======== Exercise material

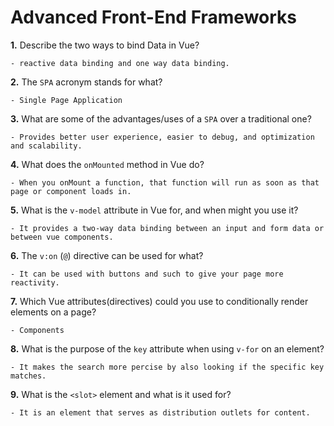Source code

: # Advanced Front-End Frameworks


**1.** Describe the two ways to bind Data in Vue?
<!-- enter you answer in the space below -->
```
- reactive data binding and one way data binding.

```

**2.** The `SPA` acronym stands for what?
<!-- enter you answer in the space below -->
```
- Single Page Application

```
**3.** What are some of the advantages/uses of a `SPA` over a traditional one?
<!-- enter you answer in the space below -->
```
- Provides better user experience, easier to debug, and optimization and scalability.
```
**4.** What does the `onMounted` method in Vue do?
<!-- enter you answer in the space below -->
```
- When you onMount a function, that function will run as soon as that page or component loads in.
```
**5.** What is the `v-model` attribute in Vue for, and when might you use it?
<!-- enter you answer in the space below -->
```
- It provides a two-way data binding between an input and form data or between vue components.
```
**6.** The `v:on` (`@`) directive can be used for what?
<!-- enter you answer in the space below -->
```
- It can be used with buttons and such to give your page more reactivity.
```
**7.** Which Vue attributes(directives) could you use to conditionally render elements on a page?
<!-- enter you answer in the space below -->
```
- Components
```
**8.** What is the purpose of the `key` attribute when using `v-for` on an element?
<!-- enter you answer in the space below -->
```
- It makes the search more percise by also looking if the specific key matches.
```
**9.** What is the `<slot>` element and what is it used for?
<!-- enter you answer in the space below -->
```
- It is an element that serves as distribution outlets for content.
```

================

Using the material above, filter for lines holding "binding" and copy each one.

> [Answer space]:
- reactive data binding and one way data binding.
- It provides a two-way data binding between an input and form data or between vue components.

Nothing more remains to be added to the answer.